2.1.3.2.4 - Complements

2.1.3.2.4 - Complements
Complement

The probability that the event does not occur. The complement of $P(A)$ is $P(A^C)$. This may also be written as $P(A')$.

In the diagram below we can see that $A^{C}$ is everything in the sample space that is not A.

Complement of A
$P(A^{C})=1−P(A)$

Example: Coin Flip

When flipping a coin, one can flip heads or tails. Thus, $P(Tails^{C})=P(Heads)$ and $P(Heads^{C})=P(Tails)$

Example: Hearts

If you randomly select a card from a standard 52-card deck, you could pull a heart, diamond, spade, or club.

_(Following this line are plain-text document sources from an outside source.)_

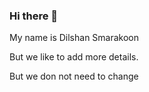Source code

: ### Hi there 👋
My name is Dilshan Smarakoon

But we  like to add more details.

But we don not need to change
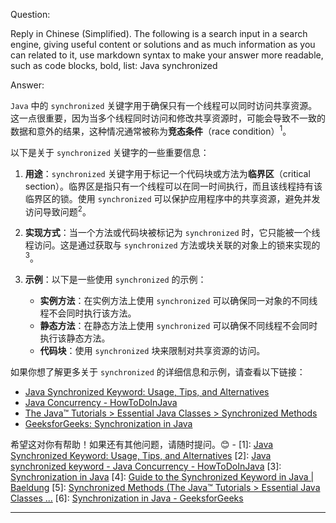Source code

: Question:

Reply in Chinese (Simplified).
The following is a search input in a search engine, giving useful content or solutions and as much information as you can related to it, use markdown syntax to make your answer more readable, such as code blocks, bold, list:
Java synchronized

Answer:

`Java` 中的 `synchronized` 关键字用于确保只有一个线程可以同时访问共享资源。这一点很重要，因为当多个线程同时访问和修改共享资源时，可能会导致不一致的数据和意外的结果，这种情况通常被称为**竞态条件**（race condition）<sup>1</sup>。

以下是关于 `synchronized` 关键字的一些重要信息：

1. **用途**：`synchronized` 关键字用于标记一个代码块或方法为**临界区**（critical section）。临界区是指只有一个线程可以在同一时间执行，而且该线程持有该临界区的锁。使用 `synchronized` 可以保护应用程序中的共享资源，避免并发访问导致问题<sup>2</sup>。

2. **实现方式**：当一个方法或代码块被标记为 `synchronized` 时，它只能被一个线程访问。这是通过获取与 `synchronized` 方法或块关联的对象上的锁来实现的<sup>3</sup>。

3. **示例**：以下是一些使用 `synchronized` 的示例：
    - **实例方法**：在实例方法上使用 `synchronized` 可以确保同一对象的不同线程不会同时执行该方法。
    - **静态方法**：在静态方法上使用 `synchronized` 可以确保不同线程不会同时执行该静态方法。
    - **代码块**：使用 `synchronized` 块来限制对共享资源的访问。

如果你想了解更多关于 `synchronized` 的详细信息和示例，请查看以下链接：
- [Java Synchronized Keyword: Usage, Tips, and Alternatives](https://ioflood.com/blog/java-synchronized/)
- [Java Concurrency - HowToDoInJava](https://howtodoinjava.com/java/keywords/java-synchronized/)
- [The Java™ Tutorials > Essential Java Classes > Synchronized Methods](https://docs.oracle.com/javase/tutorial/essential/concurrency/syncmeth.html)
- [GeeksforGeeks: Synchronization in Java](https://www.geeksforgeeks.org/synchronization-in-java/)

希望这对你有帮助！如果还有其他问题，请随时提问。😊
\-
\[1]: [Java Synchronized Keyword: Usage, Tips, and Alternatives](https://ioflood.com/blog/java-synchronized/)
\[2]: [Java synchronized keyword - Java Concurrency - HowToDoInJava](https://howtodoinjava.com/java/keywords/java-synchronized/)
\[3]: [Synchronization in Java](https://www.prepbytes.com/blog/java/synchronization-in-java/)
\[4]: [Guide to the Synchronized Keyword in Java | Baeldung](https://www.baeldung.com/java-synchronized)
\[5]: [Synchronized Methods (The Java™ Tutorials > Essential Java Classes ...](https://docs.oracle.com/javase/tutorial/essential/concurrency/syncmeth.html)
\[6]: [Synchronization in Java - GeeksforGeeks](https://www.geeksforgeeks.org/synchronization-in-java/)

<hr/>

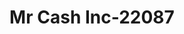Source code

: ---
f_zip-code: 96701
f_state-code: HI
title: Mr Cash Inc-22087
f_phone: 808-487-7292
f_city-only: Aiea
f_address: 4510 Salt Lake Boulevard Aiea
f_location-unique-id: '22087'
slug: mr-cash-inc-22087
updated-on: '2024-05-30T13:46:58.046Z'
created-on: '2024-05-30T13:36:59.803Z'
published-on: '2024-05-30T13:54:32.469Z'
f_city-state: cms/city/aiea-hi.md
f_company: cms/company/mr-cash-inc.md
f_state: cms/state/hawaii.md
layout: '[payday-loan].html'
tags: payday-loan
---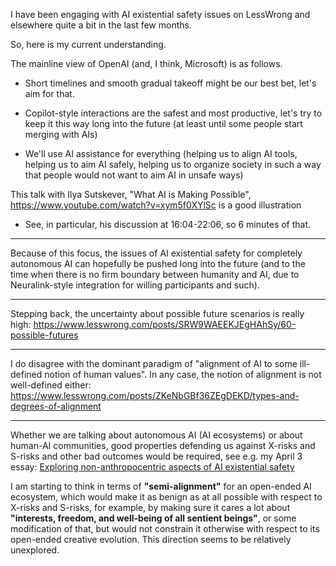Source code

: I have been engaging with AI existential safety issues on LessWrong and elsewhere quite a bit in the last few months.

So, here is my current understanding.

The mainline view of OpenAI (and, I think, Microsoft) is as follows.

  * Short timelines and smooth gradual takeoff might be our best bet, let's aim for that.

  * Copilot-style interactions are the safest and most productive, let's try to keep it this way long into the future (at least until some people start merging with AIs)

  * We'll use AI assistance for everything (helping us to align AI tools, helping us to aim AI safely, helping us to organize society in such a way that people would not want to aim AI in unsafe ways)

This talk with Ilya Sutskever, "What AI is Making Possible", https://www.youtube.com/watch?v=xym5f0XYlSc is a good illustration

  * See, in particular, his discussion at 16:04-22:06, so 6 minutes of that.

***

Because of this focus, the issues of AI existential safety for completely autonomous AI can hopefully be pushed long into the future (and to the time when there is no firm boundary between humanity and AI, due to Neuralink-style integration for willing participants and such).

***

Stepping back, the uncertainty about possible future scenarios is really high: https://www.lesswrong.com/posts/SRW9WAEEKJEgHAhSy/60-possible-futures

***

I do disagree with the dominant paradigm of "alignment of AI to some ill-defined notion of human values". In any case, the notion of alignment is not well-defined either: https://www.lesswrong.com/posts/ZKeNbGBf36ZEgDEKD/types-and-degrees-of-alignment

***

Whether we are talking about autonomous AI (AI ecosystems) or about human-AI communities, good properties defending us against X-risks and S-risks and other bad outcomes would be required, see e.g. my April 3 essay: [Exploring non-anthropocentric aspects of AI existential safety](https://www.lesswrong.com/posts/WJuASYDnhZ8hs5CnD/exploring-non-anthropocentric-aspects-of-ai-existential)

I am starting to think in terms of **"semi-alignment"** for an open-ended AI ecosystem, which would make it as benign as at all possible with respect to X-risks and S-risks, for example, by making sure it cares a lot about **"interests, freedom, and well-being of all sentient beings"**, or some modification of that, but would not constrain it otherwise with respect to its open-ended creative evolution. This direction seems to be relatively unexplored.



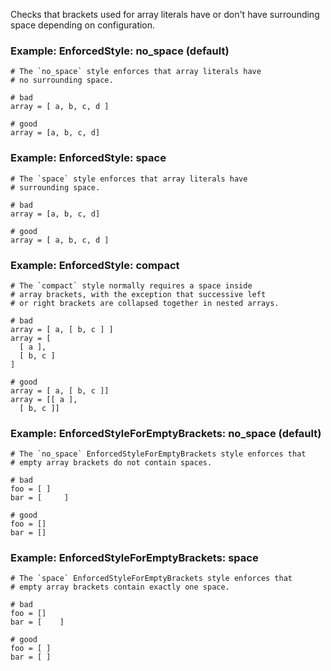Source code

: Checks that brackets used for array literals have or don't have
surrounding space depending on configuration.

### Example: EnforcedStyle: no_space (default)
    # The `no_space` style enforces that array literals have
    # no surrounding space.

    # bad
    array = [ a, b, c, d ]

    # good
    array = [a, b, c, d]

### Example: EnforcedStyle: space
    # The `space` style enforces that array literals have
    # surrounding space.

    # bad
    array = [a, b, c, d]

    # good
    array = [ a, b, c, d ]

### Example: EnforcedStyle: compact
    # The `compact` style normally requires a space inside
    # array brackets, with the exception that successive left
    # or right brackets are collapsed together in nested arrays.

    # bad
    array = [ a, [ b, c ] ]
    array = [
      [ a ],
      [ b, c ]
    ]

    # good
    array = [ a, [ b, c ]]
    array = [[ a ],
      [ b, c ]]

### Example: EnforcedStyleForEmptyBrackets: no_space (default)
    # The `no_space` EnforcedStyleForEmptyBrackets style enforces that
    # empty array brackets do not contain spaces.

    # bad
    foo = [ ]
    bar = [     ]

    # good
    foo = []
    bar = []

### Example: EnforcedStyleForEmptyBrackets: space
    # The `space` EnforcedStyleForEmptyBrackets style enforces that
    # empty array brackets contain exactly one space.

    # bad
    foo = []
    bar = [    ]

    # good
    foo = [ ]
    bar = [ ]
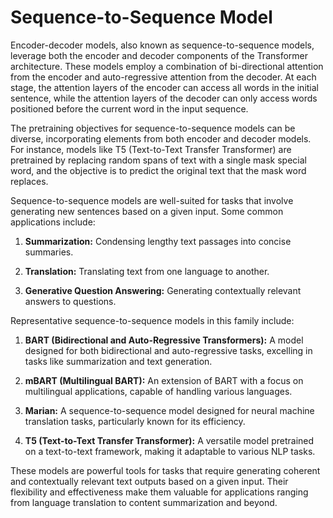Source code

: <h1>Sequence-to-Sequence Model</h1>

Encoder-decoder models, also known as sequence-to-sequence models, leverage both the encoder and decoder components of the Transformer architecture. These models employ a combination of bi-directional attention from the encoder and auto-regressive attention from the decoder. At each stage, the attention layers of the encoder can access all words in the initial sentence, while the attention layers of the decoder can only access words positioned before the current word in the input sequence.

The pretraining objectives for sequence-to-sequence models can be diverse, incorporating elements from both encoder and decoder models. For instance, models like T5 (Text-to-Text Transfer Transformer) are pretrained by replacing random spans of text with a single mask special word, and the objective is to predict the original text that the mask word replaces.

Sequence-to-sequence models are well-suited for tasks that involve generating new sentences based on a given input. Some common applications include:

1. **Summarization:** Condensing lengthy text passages into concise summaries.
  
2. **Translation:** Translating text from one language to another.
  
3. **Generative Question Answering:** Generating contextually relevant answers to questions.

Representative sequence-to-sequence models in this family include:

1. **BART (Bidirectional and Auto-Regressive Transformers):** A model designed for both bidirectional and auto-regressive tasks, excelling in tasks like summarization and text generation.

2. **mBART (Multilingual BART):** An extension of BART with a focus on multilingual applications, capable of handling various languages.

3. **Marian:** A sequence-to-sequence model designed for neural machine translation tasks, particularly known for its efficiency.

4. **T5 (Text-to-Text Transfer Transformer):** A versatile model pretrained on a text-to-text framework, making it adaptable to various NLP tasks.

These models are powerful tools for tasks that require generating coherent and contextually relevant text outputs based on a given input. Their flexibility and effectiveness make them valuable for applications ranging from language translation to content summarization and beyond.
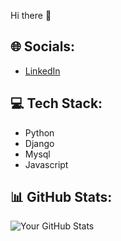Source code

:  Hi there 👋
  ## 🌐 Socials:
- [LinkedIn](https://www.linkedin.com/in/shahab-bozorgi/)

## 💻 Tech Stack:
- Python
- Django
- Mysql
- Javascript
  

## 📊 GitHub Stats:
![Your GitHub Stats](https://github-readme-stats.vercel.app/api?username=YourGitHubUsername&show_icons=true&theme=radical)

<!---
shahab-bozorgi/shahab-bozorgi is a ✨ special ✨ repository because its `README.md` (this file) appears on your GitHub profile.
You can click the Preview link to take a look at your changes.
--->
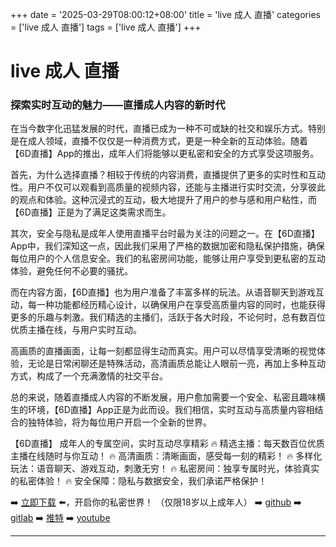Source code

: +++
date = '2025-03-29T08:00:12+08:00'
title = 'live 成人 直播'
categories = ['live 成人 直播']
tags = ['live 成人 直播']
+++

# live 成人 直播

### 探索实时互动的魅力——直播成人内容的新时代

在当今数字化迅猛发展的时代，直播已成为一种不可或缺的社交和娱乐方式。特别是在成人领域，直播不仅仅是一种消费方式，更是一种全新的互动体验。随着【6D直播】App的推出，成年人们将能够以更私密和安全的方式享受这项服务。

首先，为什么选择直播？相较于传统的内容消费，直播提供了更多的实时性和互动性。用户不仅可以观看到高质量的视频内容，还能与主播进行实时交流，分享彼此的观点和体验。这种沉浸式的互动，极大地提升了用户的参与感和用户粘性，而【6D直播】正是为了满足这类需求而生。

其次，安全与隐私是成年人使用直播平台时最为关注的问题之一。在【6D直播】App中，我们深知这一点，因此我们采用了严格的数据加密和隐私保护措施，确保每位用户的个人信息安全。我们的私密房间功能，能够让用户享受到更私密的互动体验，避免任何不必要的骚扰。

而在内容方面，【6D直播】也为用户准备了丰富多样的玩法。从语音聊天到游戏互动，每一种功能都经历精心设计，以确保用户在享受高质量内容的同时，也能获得更多的乐趣与刺激。我们精选的主播们，活跃于各大时段，不论何时，总有数百位优质主播在线，与用户实时互动。

高画质的直播画面，让每一刻都显得生动而真实。用户可以尽情享受清晰的视觉体验，无论是日常闲聊还是特殊活动，高清画质总能让人眼前一亮，再加上多种互动方式，构成了一个充满激情的社交平台。

总的来说，随着直播成人内容的不断发展，用户愈加需要一个安全、私密且趣味横生的环境，【6D直播】App正是为此而设。我们相信，实时互动与高质量内容相结合的独特体验，将为每位用户开启一个全新的世界。

【6D直播】
成年人的专属空间，实时互动尽享精彩
🔥 精选主播：每天数百位优质主播在线随时与你互动！
🔥 高清画质：清晰画面，感受每一刻的精彩！
🔥 多样化玩法：语音聊天、游戏互动，刺激无穷！
🔥 私密房间：独享专属时光，体验真实的私密体验！
🔥 安全保障：隐私与数据安全，我们承诺严格保护！

➡️ [立即下载](https://down123.s3.ap-east-1.amazonaws.com/down/down.html?channelCode=blog) ⬅️，开启你的私密世界！ （仅限18岁以上成年人） 
➡️ [github](https://aldult-live.github.io/)
➡️ [gitlab](https://seo-09598d.gitlab.io/)
➡️ [推特](https://x.com/wegame33)
➡️ [youtube](https://www.youtube.com/@6Dlive)

---
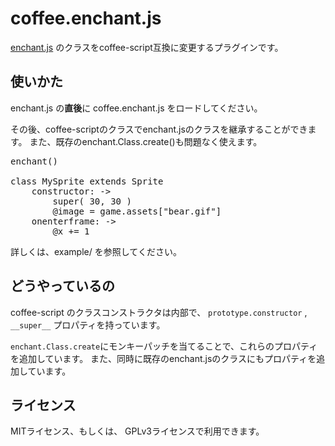 coffee.enchant.js
=================

[enchant.js](http://enchantjs.com/) のクラスをcoffee-script互換に変更するプラグインです。


使いかた
--------

enchant.js の**直後**に coffee.enchant.js をロードしてください。

その後、coffee-scriptのクラスでenchant.jsのクラスを継承することができます。
また、既存のenchant.Class.create()も問題なく使えます。

<pre>
enchant()

class MySprite extends Sprite
	constructor: ->
		super( 30, 30 )
		@image = game.assets["bear.gif"]
	onenterframe: ->
		@x += 1
</pre>

詳しくは、example/ を参照してください。

どうやっているの
----------------

coffee-script のクラスコンストラクタは内部で、 `prototype.constructor` , `__super__` プロパティを持っています。

`enchant.Class.create`にモンキーパッチを当てることで、これらのプロパティを追加しています。
また、同時に既存のenchant.jsのクラスにもプロパティを追加しています。

ライセンス
----------

MITライセンス、もしくは、 GPLv3ライセンスで利用できます。

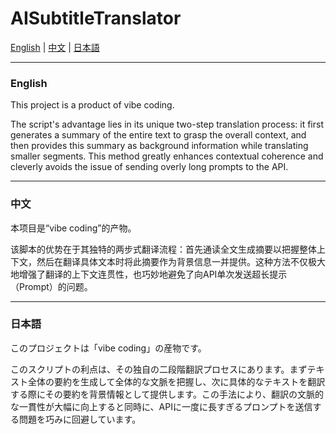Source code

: # AISubtitleTranslator

[English](#english) | [中文](#中文) | [日本語](#日本語)

---

### English

This project is a product of vibe coding.

The script's advantage lies in its unique two-step translation process: it first generates a summary of the entire text to grasp the overall context, and then provides this summary as background information while translating smaller segments. This method greatly enhances contextual coherence and cleverly avoids the issue of sending overly long prompts to the API.

---

### 中文

本项目是“vibe coding”的产物。

该脚本的优势在于其独特的两步式翻译流程：首先通读全文生成摘要以把握整体上下文，然后在翻译具体文本时将此摘要作为背景信息一并提供。这种方法不仅极大地增强了翻译的上下文连贯性，也巧妙地避免了向API单次发送超长提示（Prompt）的问题。

---

### 日本語

このプロジェクトは「vibe coding」の産物です。

このスクリプトの利点は、その独自の二段階翻訳プロセスにあります。まずテキスト全体の要約を生成して全体的な文脈を把握し、次に具体的なテキストを翻訳する際にその要約を背景情報として提供します。この手法により、翻訳の文脈的な一貫性が大幅に向上すると同時に、APIに一度に長すぎるプロンプトを送信する問題を巧みに回避しています。
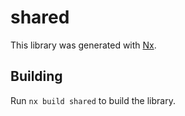 # shared

This library was generated with [Nx](https://nx.dev).

## Building

Run `nx build shared` to build the library.
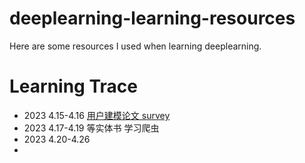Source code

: # deeplearning-learning-resources

Here are some resources I used when learning deeplearning.

# Learning Trace

- 2023 4.15-4.16 [用户建模论文 survey](https://arxiv.org/pdf/2302.11087.pdf)
- 2023 4.17-4.19 等实体书 学习爬虫
- 2023 4.20-4.26 
- 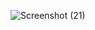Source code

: ![Screenshot (21)](https://github.com/Pavel2424/Profile-Card/assets/97446356/a63e9631-c0c1-46cf-94db-53deca4da593)
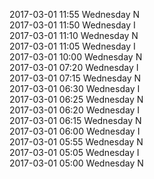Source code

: 2017-03-01 11:55 Wednesday  N  
2017-03-01 11:50 Wednesday  I  
2017-03-01 11:10 Wednesday  N  
2017-03-01 11:05 Wednesday  I  
2017-03-01 10:00 Wednesday  N  
2017-03-01 07:20 Wednesday  I  
2017-03-01 07:15 Wednesday  N  
2017-03-01 06:30 Wednesday  I  
2017-03-01 06:25 Wednesday  N  
2017-03-01 06:20 Wednesday  I  
2017-03-01 06:15 Wednesday  N  
2017-03-01 06:00 Wednesday  I  
2017-03-01 05:55 Wednesday  N  
2017-03-01 05:05 Wednesday  I  
2017-03-01 05:00 Wednesday  N  
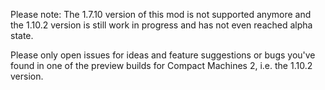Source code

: Please note:
The 1.7.10 version of this mod is not supported anymore and the 1.10.2
version is still work in progress and has not even reached alpha state.

Please only open issues for ideas and feature suggestions or bugs you've
found in one of the preview builds for Compact Machines 2, i.e. the 1.10.2
version.
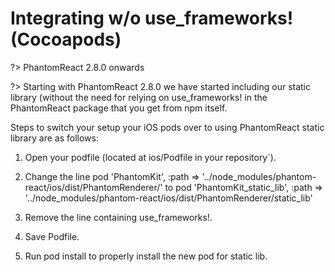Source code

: # Integrating w/o use_frameworks! (Cocoapods)

?> PhantomReact 2.8.0 onwards

?> Starting with PhantomReact 2.8.0 we have started including our static library (without the need for relying on use_frameworks! in the PhantomReact package that you get from npm itself.

Steps to switch your setup your iOS pods over to using PhantomReact static library are as follows:

1. Open your podfile (located at ios/Podfile in your repository`).

2. Change the line pod 'PhantomKit', :path => '../node_modules/phantom-react/ios/dist/PhantomRenderer/' to
pod 'PhantomKit_static_lib', :path => '../node_modules/phantom-react/ios/dist/PhantomRenderer/static_lib'

3. Remove the line containing use_frameworks!.

4. Save Podfile.

5. Run pod install to properly install the new pod for static lib.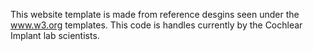 This website template is made from reference desgins seen under the www.w3.org templates. This code is handles currently by the Cochlear Implant lab scientists.
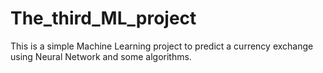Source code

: # The_third_ML_project
This is a simple Machine Learning project to predict a currency exchange using Neural Network and some algorithms.
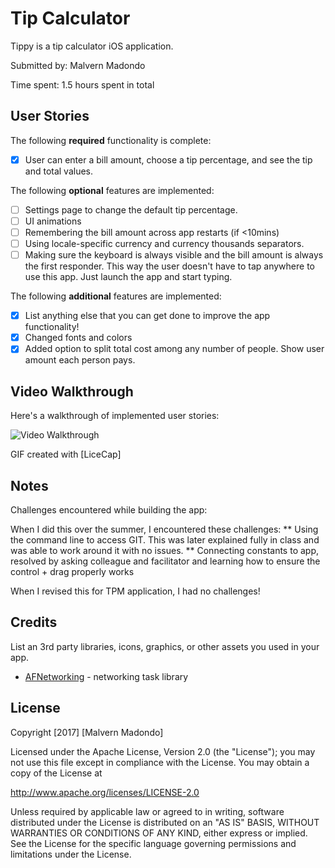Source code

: # Tip Calculator

Tippy is a tip calculator iOS application.

Submitted by: Malvern Madondo

Time spent: 1.5 hours spent in total

## User Stories

The following **required** functionality is complete:

* [x] User can enter a bill amount, choose a tip percentage, and see the tip and total values.

The following **optional** features are implemented:
* [ ] Settings page to change the default tip percentage.
* [ ] UI animations
* [ ] Remembering the bill amount across app restarts (if <10mins)
* [ ] Using locale-specific currency and currency thousands separators.
* [ ] Making sure the keyboard is always visible and the bill amount is always the first responder. This way the user doesn't have to tap anywhere to use this app. Just launch the app and start typing.

The following **additional** features are implemented:

* [x]  List anything else that you can get done to improve the app functionality!
* [x] Changed fonts and colors
* [x] Added option to split total cost among any number of people. Show user amount each person pays.

## Video Walkthrough

Here's a walkthrough of implemented user stories:

<img src=http://i.imgur.com/wT1mOhz.gif title='Tip Calculator' width='' alt='Video Walkthrough' />

GIF created with [LiceCap] 

## Notes

Challenges encountered while building the app:

When I did this over the summer, I encountered these challenges:
** Using the command line to access GIT. This was later explained fully in class and was able to work around it with no issues.
** Connecting constants to app, resolved by asking colleague and facilitator and learning how to ensure the control + drag properly works

When I revised this for TPM application, I had no challenges!

## Credits

List an 3rd party libraries, icons, graphics, or other assets you used in your app.

- [AFNetworking](https://github.com/AFNetworking/AFNetworking) - networking task library

## License

Copyright [2017] [Malvern Madondo]

Licensed under the Apache License, Version 2.0 (the "License");
you may not use this file except in compliance with the License.
You may obtain a copy of the License at

http://www.apache.org/licenses/LICENSE-2.0

Unless required by applicable law or agreed to in writing, software
distributed under the License is distributed on an "AS IS" BASIS,
WITHOUT WARRANTIES OR CONDITIONS OF ANY KIND, either express or implied.
See the License for the specific language governing permissions and
limitations under the License.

The complement of pulling a heart is the probability of pulling a diamond, spade, or club. In other words: $P(Heart^{C})=P(Diamond,\; Spade,\;\;Club)$

The complement of any outcome is equal to one minus the outcome. In other words: $P(A^{C})=1-P(A)$

It is also true then that: $P(A)=1-P(A^{C})$

Example: Rain

According to the weather report, there is a 30% chance of rain today: $P(Rain) = .30$

Raining and not raining are complements.

$P(Not \:rain)=P(Rain^{C})=1-P(Rain)=1-.30=.70$

There is a 70% chance that it will not rain today.

Example: Winning

The probability that your team will win their next game is calculated to be .45, in other words:

$P(Winning)=.45$

Winning and losing are complements of one another. Therefore the probability that they will lose is:

$P(Losing)=P(Winning^{C})=1-.45=.55$

The sum of all of the probabilities for possible events is equal to 1.

Example: Cards

In a standard 52-card deck there are 26 black cards and 26 red cards. All cards are either black or red.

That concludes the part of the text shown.